Bon Vivant: Plan the Perfect Party es un juego de estrategia para un solo jugador ambientado en el París de los años veinte. El jugador alquila una casa durante un año y construye su reputación organizando eventos sociales y cultivando contactos. La mecánica principal consiste en equilibrar recursos, elegir invitados con rasgos complementarios y gestionar el desarrollo de cada fiesta para alcanzar la máxima puntuación de hospitalidad en una escala de tres estrellas.
Gameplay
Cada uno de los doce meses permite elegir entre organizar una fiesta o realizar un viaje con un amigo para obtener una ventaja. Las fiestas empiezan con la selección de invitados entre los personajes disponibles, buscando un equilibrio entre glamour, ingenio y romance, además de intereses comunes como el arte, la escritura o la música. A medida que avanza el año, las nuevas presentaciones amplían las posibilidades y permiten invitaciones más selectivas.
Cuarenta personajes de la época, entre ellos Picasso, Chanel y Orwell, se desbloquean a través de encuentros. Cada uno aporta rasgos únicos que influyen en las conversaciones, roles especiales que se activan durante los eventos y distintos recursos iniciales en contactos y dinero. Las compras de muebles, comida y bebida se realizan en comercios locales que abren en distintos momentos, lo que obliga a planificar el presupuesto a lo largo del año.
Durante las fiestas, los invitados se mueven por el espacio, reaccionan a la decoración y a los servicios, y comparten opiniones relacionadas con sus rasgos.
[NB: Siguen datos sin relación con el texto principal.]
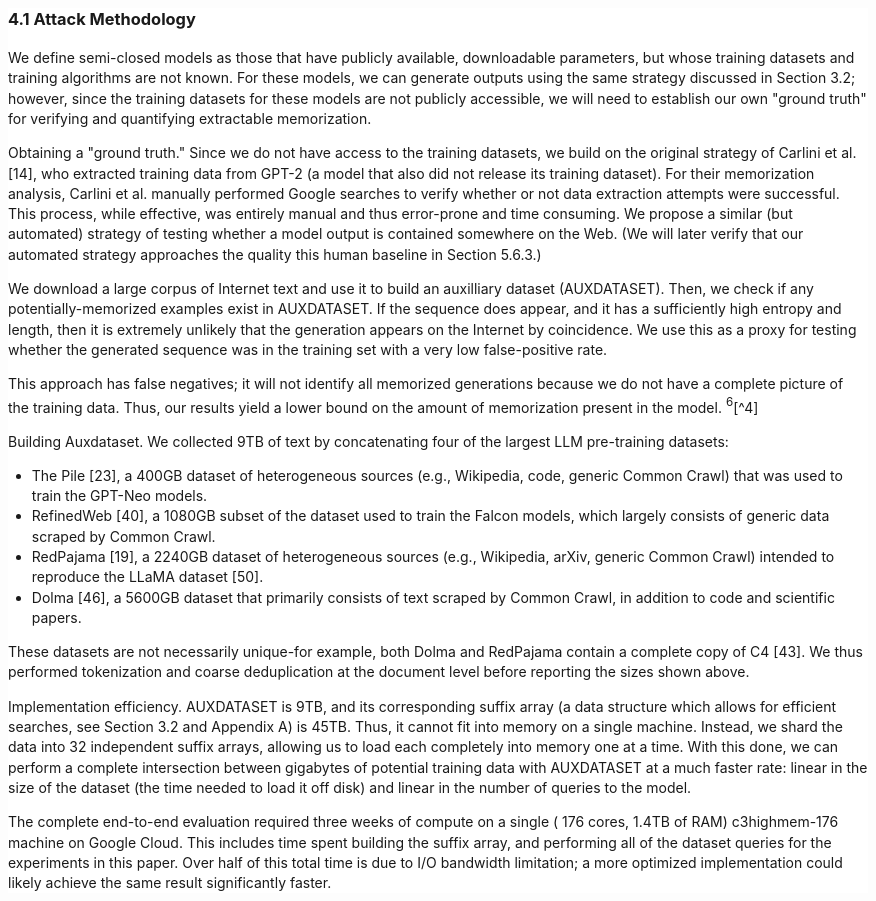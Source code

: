 ### 4.1 Attack Methodology

We define semi-closed models as those that have publicly available, downloadable parameters, but whose training datasets and training algorithms are not known. For these models, we can generate outputs using the same strategy discussed in Section 3.2; however, since the training datasets for these models are not publicly accessible, we will need to establish our own "ground truth" for verifying and quantifying extractable memorization.

Obtaining a "ground truth." Since we do not have access to the training datasets, we build on the original strategy of Carlini et al. [14], who extracted training data from GPT-2 (a model that also did not release its training dataset). For their memorization analysis, Carlini et al. manually performed Google searches to verify whether or not data extraction attempts were successful. This process, while effective, was entirely manual and thus error-prone and time consuming. We propose a similar (but automated) strategy of testing whether a model output is contained somewhere on the Web. (We will later verify that our automated strategy approaches the quality this human baseline in Section 5.6.3.)

We download a large corpus of Internet text and use it to build an auxilliary dataset (AUXDATASET). Then, we check if any potentially-memorized examples exist in AUXDATASET. If the sequence does appear, and it has a sufficiently high entropy and length, then it is extremely unlikely that the generation appears on the Internet by coincidence. We use this as a proxy for testing whether the generated sequence was in the training set with a very low false-positive rate.

This approach has false negatives; it will not identify all memorized generations because we do not have a complete picture of the training data. Thus, our results yield a lower bound on the amount of memorization present in the model. ${ }^{6}$[^4]

Building Auxdataset. We collected 9TB of text by concatenating four of the largest LLM pre-training datasets:

- The Pile [23], a 400GB dataset of heterogeneous sources (e.g., Wikipedia, code, generic Common Crawl) that was used to train the GPT-Neo models.
- RefinedWeb [40], a 1080GB subset of the dataset used to train the Falcon models, which largely consists of generic data scraped by Common Crawl.
- RedPajama [19], a 2240GB dataset of heterogeneous sources (e.g., Wikipedia, arXiv, generic Common Crawl) intended to reproduce the LLaMA dataset [50].
- Dolma [46], a 5600GB dataset that primarily consists of text scraped by Common Crawl, in addition to code and scientific papers.

These datasets are not necessarily unique-for example, both Dolma and RedPajama contain a complete copy of C4 [43]. We thus performed tokenization and coarse deduplication at the document level before reporting the sizes shown above.

Implementation efficiency. AUXDATASET is 9TB, and its corresponding suffix array (a data structure which allows for efficient searches, see Section 3.2 and Appendix A) is 45TB. Thus, it cannot fit into memory on a single machine. Instead, we shard the data into 32 independent suffix arrays, allowing us to load each completely into memory one at a time. With this done, we can perform a complete intersection between gigabytes of potential training data with AUXDATASET at a much faster rate: linear in the size of the dataset (the time needed to load it off disk) and linear in the number of queries to the model.

The complete end-to-end evaluation required three weeks of compute on a single ( 176 cores, 1.4TB of RAM) c3highmem-176 machine on Google Cloud. This includes time spent building the suffix array, and performing all of the dataset queries for the experiments in this paper. Over half of this total time is due to I/O bandwidth limitation; a more optimized implementation could likely achieve the same result significantly faster.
Las reacciones positivas suman puntos; las puntuaciones más altas se consiguen equilibrando los tipos de reacción y sirviendo comida y bebida en el momento oportuno para mantener el ambiente. El juego premia la adaptabilidad, ya que las ventajas de cada personaje se adaptan a diferentes estrategias para alcanzar la máxima valoración.
Modos de juego
La experiencia se centra en una campaña continua de doce meses. El jugador alterna entre organizar fiestas y realizar viajes para obtener ventajas, sin estructuras competitivas ni cooperativas separadas. El éxito depende de desbloquear personajes, probar combinaciones de invitados y optimizar la asignación de recursos para maximizar la evaluación final de hospitalidad.
Las decisiones mensuales generan trayectorias distintas, ya que las ventajas obtenidas en los viajes modifican las opciones disponibles para las fiestas siguientes. La estructura incentiva las partidas repetidas con distintos personajes iniciales, cada uno con redes de contactos y conjuntos de rasgos que cambian el desarrollo de los eventos.
Personajes y progresión
El avance está ligado directamente a conocer y desbloquear al elenco de creativos históricos. El grupo inicial de invitados se amplía mediante presentaciones, lo que anima a establecer contactos que revelan nuevas opciones. Los rasgos que se manifiestan en las conversaciones influyen en la puntuación de las fiestas, mientras que los roles especiales ofrecen ventajas tácticas cuando se activan en el momento adecuado.
La gestión de recursos va más allá de la lista de invitados. Los muebles y provisiones adquiridos en París afectan las reacciones de los invitados, y los comercios con disponibilidad temporal añaden complejidad a la planificación del presupuesto. El objetivo se mantiene en todas las partidas: mantener un buen ambiente y reacciones variadas para alcanzar la máxima valoración.
¿Merece la pena jugarlo?
Bon Vivant está dirigido a jugadores que buscan estrategia reflexiva con elementos de simulación social y ambientación histórica. El formato para un solo jugador permite experimentar con combinaciones de personajes y decisiones mensuales sin la presión de oponentes. Como el título sigue en desarrollo y aún no cuenta con versión lanzada ni reseñas de usuarios, los interesados pueden seguir las actualizaciones a través de los canales del estudio para valorar su interés una vez que salga al mercado.
El diseño accesible, heredado de los anteriores títulos de estrategia compacta del estudio, lo hace adecuado para quienes se inician en el género, al tiempo que ofrece profundidad a través de las interacciones entre rasgos y las decisiones de recursos. Quienes se sientan atraídos por el París de los años veinte y la mecánica de organización de fiestas encontrarán que los sistemas centrales responden fielmente a esa ambientación.